The development would be closely watched by players like Israel’s Finally Foods and New Zealand’s Miruku, startups that – albeit much younger – are also exploring casein production via molecular farming. Other companies leveraging plants to recreate identical animal proteins include Moolec, Mozza, PoLoPo and IngredientWerks, while Tiamat Sciences, Bright Biotech and ORF Genetics are among those developing growth factors for the same.
Alpine Bio has been marketing its cheese as an animal-free offering for climate-conscious cheese lovers, rather than another alternative for vegan consumers. This was evident in its Pizza Futures campaign from last year, when it produced a magazine to highlight the impacts of climate change on foods like cheese, wheat and tomato, and how it would affect pizza in the coming years.

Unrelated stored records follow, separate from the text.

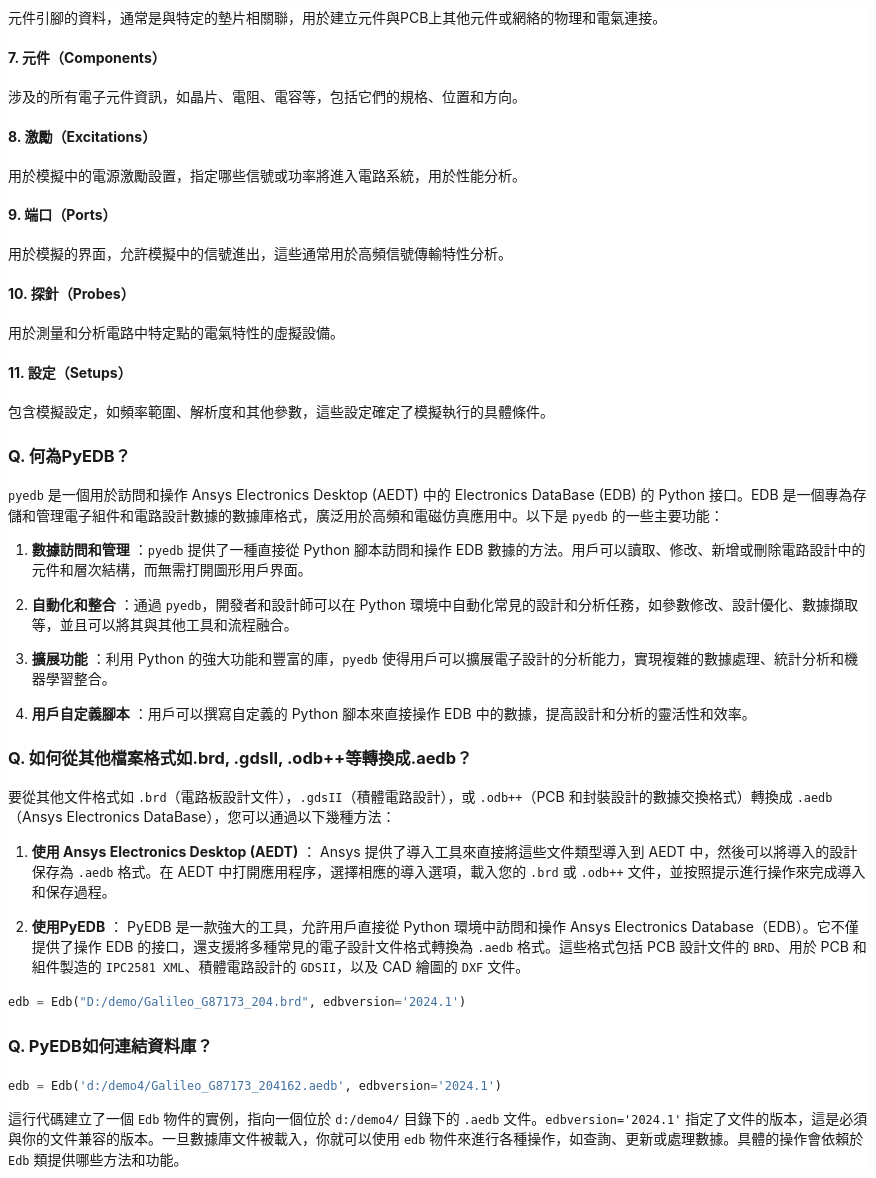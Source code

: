 元件引腳的資料，通常是與特定的墊片相關聯，用於建立元件與PCB上其他元件或網絡的物理和電氣連接。

#### 7. 元件（Components） 

涉及的所有電子元件資訊，如晶片、電阻、電容等，包括它們的規格、位置和方向。

#### 8. 激勵（Excitations） 

用於模擬中的電源激勵設置，指定哪些信號或功率將進入電路系統，用於性能分析。

#### 9. 端口（Ports） 

用於模擬的界面，允許模擬中的信號進出，這些通常用於高頻信號傳輸特性分析。

#### 10. 探針（Probes） 

用於測量和分析電路中特定點的電氣特性的虛擬設備。

#### 11. 設定（Setups） 

包含模擬設定，如頻率範圍、解析度和其他參數，這些設定確定了模擬執行的具體條件。


### Q. 何為PyEDB？

`pyedb` 是一個用於訪問和操作 Ansys Electronics Desktop (AEDT) 中的 Electronics DataBase (EDB) 的 Python 接口。EDB 是一個專為存儲和管理電子組件和電路設計數據的數據庫格式，廣泛用於高頻和電磁仿真應用中。以下是 `pyedb` 的一些主要功能： 
1. **數據訪問和管理** ：`pyedb` 提供了一種直接從 Python 腳本訪問和操作 EDB 數據的方法。用戶可以讀取、修改、新增或刪除電路設計中的元件和層次結構，而無需打開圖形用戶界面。
 
2. **自動化和整合** ：通過 `pyedb`，開發者和設計師可以在 Python 環境中自動化常見的設計和分析任務，如參數修改、設計優化、數據擷取等，並且可以將其與其他工具和流程融合。
 
3. **擴展功能** ：利用 Python 的強大功能和豐富的庫，`pyedb` 使得用戶可以擴展電子設計的分析能力，實現複雜的數據處理、統計分析和機器學習整合。
 
4. **用戶自定義腳本** ：用戶可以撰寫自定義的 Python 腳本來直接操作 EDB 中的數據，提高設計和分析的靈活性和效率。

### Q. 如何從其他檔案格式如.brd, .gdsII, .odb++等轉換成.aedb？
要從其他文件格式如 `.brd`（電路板設計文件），`.gdsII`（積體電路設計），或 `.odb++`（PCB 和封裝設計的數據交換格式）轉換成 `.aedb`（Ansys Electronics DataBase），您可以通過以下幾種方法： 

1. **使用 Ansys Electronics Desktop (AEDT)** ： 
Ansys 提供了導入工具來直接將這些文件類型導入到 AEDT 中，然後可以將導入的設計保存為 `.aedb` 格式。在 AEDT 中打開應用程序，選擇相應的導入選項，載入您的 `.brd` 或 `.odb++` 文件，並按照提示進行操作來完成導入和保存過程。

 
2. **使用PyEDB** ： 
PyEDB 是一款強大的工具，允許用戶直接從 Python 環境中訪問和操作 Ansys Electronics Database（EDB）。它不僅提供了操作 EDB 的接口，還支援將多種常見的電子設計文件格式轉換為 `.aedb` 格式。這些格式包括 PCB 設計文件的 `BRD`、用於 PCB 和組件製造的 `IPC2581 XML`、積體電路設計的 `GDSII`，以及 CAD 繪圖的 `DXF` 文件。

```python
edb = Edb("D:/demo/Galileo_G87173_204.brd", edbversion='2024.1')
```

### Q. PyEDB如何連結資料庫？
```python
edb = Edb('d:/demo4/Galileo_G87173_204162.aedb', edbversion='2024.1')
```
這行代碼建立了一個 `Edb` 物件的實例，指向一個位於 `d:/demo4/` 目錄下的 `.aedb` 文件。`edbversion='2024.1'` 指定了文件的版本，這是必須與你的文件兼容的版本。一旦數據庫文件被載入，你就可以使用 `edb` 物件來進行各種操作，如查詢、更新或處理數據。具體的操作會依賴於 `Edb` 類提供哪些方法和功能。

“Cheese is one of the most loved foods in the modern diet, and yet it is one of the worst offenders in terms of its climate impact,” said Chris Rivest, partner at Alpine Bio investor Breakthrough Energy Ventures. “Magi and her team have developed a transformative way to produce dairy-identical proteins in plants to create stretchy, gooey, delicious cheese that consumers love, but made from plants—it is simply amazing.”
The first Nobell Foods cheese will be a mozzarella, for which Alpine Bio will host internal tastings this year, with public events planned for 2025. The company is in the process of obtaining a self-affirmed Generally Recognized as Safe (GRAS) certification in the US, with subsequent plans to file for GRAS determination to the FDA.
A handful of other producers are working on recreating casein globally. New Culture (US), Change Foods (Australia/US), Fermify (Austria), Zero Cow Factory (India) and Standing Ovation (France) are all using precision fermentation, while New York-based Pureture is making yeast-derived vegan casein via liquid fermentation.